→ YOUR ASSIGNMENT
What is needed is an exact copy of every entry below, minus the images.

→ INPUT DATA
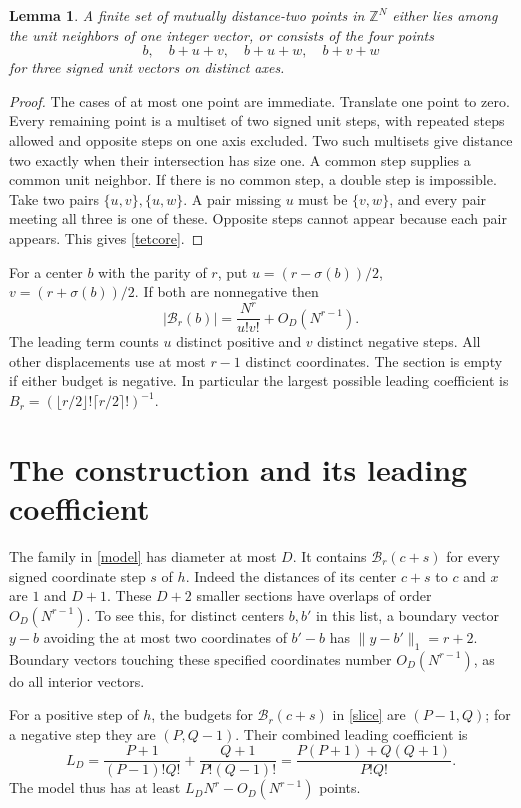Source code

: \documentclass[10pt]{article}
\newtheorem{lemma}[theorem]{Lemma}
\newcommand{\Z}{\mathbb Z}
\newcommand{\s}{\sigma}
\newcommand{\B}{\mathcal B}
\newcommand{\norm}[1]{\lVert #1\rVert_1}
\begin{document}
\begin{lemma}\label{shape}
A finite set of mutually distance-two points in $\Z^N$ either lies among the unit neighbors of one integer vector, or consists of the four points
\[
 b,\quad b+u+v,\quad b+u+w,\quad b+v+w
 \tag{4}\label{tetcore}
\]
for three signed unit vectors on distinct axes.
\end{lemma}
\begin{proof}
The cases of at most one point are immediate. Translate one point to zero. Every remaining point is a multiset of two signed unit steps, with repeated steps allowed and opposite steps on one axis excluded. Two such multisets give distance two exactly when their intersection has size one. A common step supplies a common unit neighbor. If there is no common step, a double step is impossible. Take two pairs $\{u,v\},\{u,w\}$. A pair missing $u$ must be $\{v,w\}$, and every pair meeting all three is one of these. Opposite steps cannot appear because each pair appears. This gives \eqref{tetcore}.
\end{proof}

For a center $b$ with the parity of $r$, put $u=(r-\s(b))/2$, $v=(r+\s(b))/2$. If both are nonnegative then
\[
  |\B_r(b)|=\frac{N^r}{u!v!}+O_D(N^{r-1}).
  \tag{5}\label{slice}
\]
The leading term counts $u$ distinct positive and $v$ distinct negative steps. All other displacements use at most $r-1$ distinct coordinates. The section is empty if either budget is negative. In particular the largest possible leading coefficient is
$B_r=(\lfloor r/2\rfloor!\lceil r/2\rceil!)^{-1}$.

\section{The construction and its leading coefficient}

The family in \eqref{model} has diameter at most $D$. It contains $\B_r(c+s)$ for every signed coordinate step $s$ of $h$. Indeed the distances of its center $c+s$ to $c$ and $x$ are $1$ and $D+1$. These $D+2$ smaller sections have overlaps of order $O_D(N^{r-1})$. To see this, for distinct centers $b,b'$ in this list, a boundary vector $y-b$ avoiding the at most two coordinates of $b'-b$ has $\norm{y-b'}=r+2$. Boundary vectors touching these specified coordinates number $O_D(N^{r-1})$, as do all interior vectors.

For a positive step of $h$, the budgets for $\B_r(c+s)$ in \eqref{slice} are $(P-1,Q)$; for a negative step they are $(P,Q-1)$. Their combined leading coefficient is
\[
 L_D=\frac{P+1}{(P-1)!Q!}+\frac{Q+1}{P!(Q-1)!}
     =\frac{P(P+1)+Q(Q+1)}{P!Q!}.
 \tag{6}\label{ld}
\]
The model thus has at least $L_D N^r-O_D(N^{r-1})$ points.
\end{document}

→ SOLUTION TO THIS EXERCISE
Source code

: \documentclass[10pt]{article}
\newtheorem{lemma}[theorem]{Lemma}
\newcommand{\Z}{\mathbb Z}
\newcommand{\s}{\sigma}
\newcommand{\B}{\mathcal B}
\newcommand{\norm}[1]{\lVert #1\rVert_1}
\begin{document}
\begin{lemma}\label{shape}
A finite set of mutually distance-two points in $\Z^N$ either lies among the unit neighbors of one integer vector, or consists of the four points
\[
 b,\quad b+u+v,\quad b+u+w,\quad b+v+w
 \tag{4}\label{tetcore}
\]
for three signed unit vectors on distinct axes.
\end{lemma}
\begin{proof}
The cases of at most one point are immediate. Translate one point to zero. Every remaining point is a multiset of two signed unit steps, with repeated steps allowed and opposite steps on one axis excluded. Two such multisets give distance two exactly when their intersection has size one. A common step supplies a common unit neighbor. If there is no common step, a double step is impossible. Take two pairs $\{u,v\},\{u,w\}$. A pair missing $u$ must be $\{v,w\}$, and every pair meeting all three is one of these. Opposite steps cannot appear because each pair appears. This gives \eqref{tetcore}.
\end{proof}

For a center $b$ with the parity of $r$, put $u=(r-\s(b))/2$, $v=(r+\s(b))/2$. If both are nonnegative then
\[
  |\B_r(b)|=\frac{N^r}{u!v!}+O_D(N^{r-1}).
  \tag{5}\label{slice}
\]
The leading term counts $u$ distinct positive and $v$ distinct negative steps. All other displacements use at most $r-1$ distinct coordinates. The section is empty if either budget is negative. In particular the largest possible leading coefficient is
$B_r=(\lfloor r/2\rfloor!\lceil r/2\rceil!)^{-1}$.

\section{The construction and its leading coefficient}

The family in \eqref{model} has diameter at most $D$. It contains $\B_r(c+s)$ for every signed coordinate step $s$ of $h$. Indeed the distances of its center $c+s$ to $c$ and $x$ are $1$ and $D+1$. These $D+2$ smaller sections have overlaps of order $O_D(N^{r-1})$. To see this, for distinct centers $b,b'$ in this list, a boundary vector $y-b$ avoiding the at most two coordinates of $b'-b$ has $\norm{y-b'}=r+2$. Boundary vectors touching these specified coordinates number $O_D(N^{r-1})$, as do all interior vectors.

For a positive step of $h$, the budgets for $\B_r(c+s)$ in \eqref{slice} are $(P-1,Q)$; for a negative step they are $(P,Q-1)$. Their combined leading coefficient is
\[
 L_D=\frac{P+1}{(P-1)!Q!}+\frac{Q+1}{P!(Q-1)!}
     =\frac{P(P+1)+Q(Q+1)}{P!Q!}.
 \tag{6}\label{ld}
\]
The model thus has at least $L_D N^r-O_D(N^{r-1})$ points.
\end{document}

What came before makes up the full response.